These lyric poems are suspended on the cycle of daylight, of seasons, of entangling generations. Keenly observant, of themselves and their surroundings, Stuecker's speakers pulse with yearning, proving that the passage of years only fortifies the seeking spirit. Readers of The Uncertainty Principle surely will be left "longing to enter into the sacred blue light." Julie Hensley, author of Viable: Poems
These are wise and deeply insightful poems, full of rich and vigorous music. They are vividly rendered, carefully textured, economically structured. A rare spirit is at work here. Mr. Stuecker has much to teach us, and his poems are a quiet revelation. I return to this collection with great pleasure, as I read it again and again.
Young Smith, author, In a City You Will Never Know
The Uncertainty Principle delights in the immediacy of the transient and the temporal, where Stuecker offers more questions than answers with wisdom garnered from a lifetime of experience.

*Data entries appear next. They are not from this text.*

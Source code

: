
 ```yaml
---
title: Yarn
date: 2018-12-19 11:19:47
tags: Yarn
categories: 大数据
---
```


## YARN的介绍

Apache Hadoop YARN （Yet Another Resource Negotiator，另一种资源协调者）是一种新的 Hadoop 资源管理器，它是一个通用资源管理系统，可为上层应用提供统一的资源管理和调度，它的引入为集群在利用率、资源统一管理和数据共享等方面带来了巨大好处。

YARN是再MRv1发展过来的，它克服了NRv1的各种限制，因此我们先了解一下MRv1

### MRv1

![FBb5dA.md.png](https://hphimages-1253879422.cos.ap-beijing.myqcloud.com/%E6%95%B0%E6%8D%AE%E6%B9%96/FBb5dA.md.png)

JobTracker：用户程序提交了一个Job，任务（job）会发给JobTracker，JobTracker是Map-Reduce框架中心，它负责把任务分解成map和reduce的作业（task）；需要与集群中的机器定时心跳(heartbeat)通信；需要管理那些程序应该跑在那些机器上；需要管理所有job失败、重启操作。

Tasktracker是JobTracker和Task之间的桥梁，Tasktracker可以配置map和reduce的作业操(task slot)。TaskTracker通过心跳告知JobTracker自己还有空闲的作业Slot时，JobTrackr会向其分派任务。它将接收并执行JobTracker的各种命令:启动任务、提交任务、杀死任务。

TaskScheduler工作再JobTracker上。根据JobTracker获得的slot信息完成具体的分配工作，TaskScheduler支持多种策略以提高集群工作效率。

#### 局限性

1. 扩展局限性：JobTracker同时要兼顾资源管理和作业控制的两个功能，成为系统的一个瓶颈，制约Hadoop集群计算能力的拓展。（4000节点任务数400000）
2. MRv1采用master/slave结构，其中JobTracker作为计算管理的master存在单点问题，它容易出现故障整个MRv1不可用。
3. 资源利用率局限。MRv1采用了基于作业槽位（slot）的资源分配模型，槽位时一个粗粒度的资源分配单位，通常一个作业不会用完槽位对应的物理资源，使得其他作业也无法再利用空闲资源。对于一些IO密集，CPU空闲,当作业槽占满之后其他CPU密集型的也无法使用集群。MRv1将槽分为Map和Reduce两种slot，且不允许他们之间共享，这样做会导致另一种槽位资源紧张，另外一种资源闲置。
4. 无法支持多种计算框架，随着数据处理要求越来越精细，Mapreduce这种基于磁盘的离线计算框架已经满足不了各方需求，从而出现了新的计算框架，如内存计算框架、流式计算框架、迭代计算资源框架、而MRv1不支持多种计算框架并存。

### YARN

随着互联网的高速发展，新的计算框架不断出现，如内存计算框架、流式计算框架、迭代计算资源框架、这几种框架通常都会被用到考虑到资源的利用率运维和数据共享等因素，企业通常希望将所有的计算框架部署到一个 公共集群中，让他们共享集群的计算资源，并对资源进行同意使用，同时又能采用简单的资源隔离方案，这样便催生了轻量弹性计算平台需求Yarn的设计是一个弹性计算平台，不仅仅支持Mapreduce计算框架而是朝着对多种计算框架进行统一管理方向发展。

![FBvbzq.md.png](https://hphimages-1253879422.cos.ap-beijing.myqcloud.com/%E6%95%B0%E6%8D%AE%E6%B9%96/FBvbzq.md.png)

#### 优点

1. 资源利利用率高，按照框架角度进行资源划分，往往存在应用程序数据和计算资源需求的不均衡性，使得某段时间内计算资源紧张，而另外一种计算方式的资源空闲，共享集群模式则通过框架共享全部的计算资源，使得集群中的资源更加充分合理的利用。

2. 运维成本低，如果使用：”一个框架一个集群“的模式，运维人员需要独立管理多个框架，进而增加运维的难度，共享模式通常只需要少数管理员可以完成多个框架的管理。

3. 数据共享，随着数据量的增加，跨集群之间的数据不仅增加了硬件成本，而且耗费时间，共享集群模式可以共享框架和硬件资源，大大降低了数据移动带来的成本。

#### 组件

His lyrics glimmer in the shadow of an aging sometimes swiped aside for "yellow buds filling the glass panes," dogwoods that "draw the eye skyward." This aging, though, still retains Stuecker's deliberate focus, a beast he stares down in the dark, where vivacity can all too easily "slip out and away."
B. J. Wilson, author of Tuckasee
In The Uncertainty Principle, Richard Stuecker explores illness and aging, beauty, and pain with a writer's curiosity in poems that surprise and delight. He takes us as close as his bedroom and as far away as Lisbon while reminding us, "we always turn toward where we came from."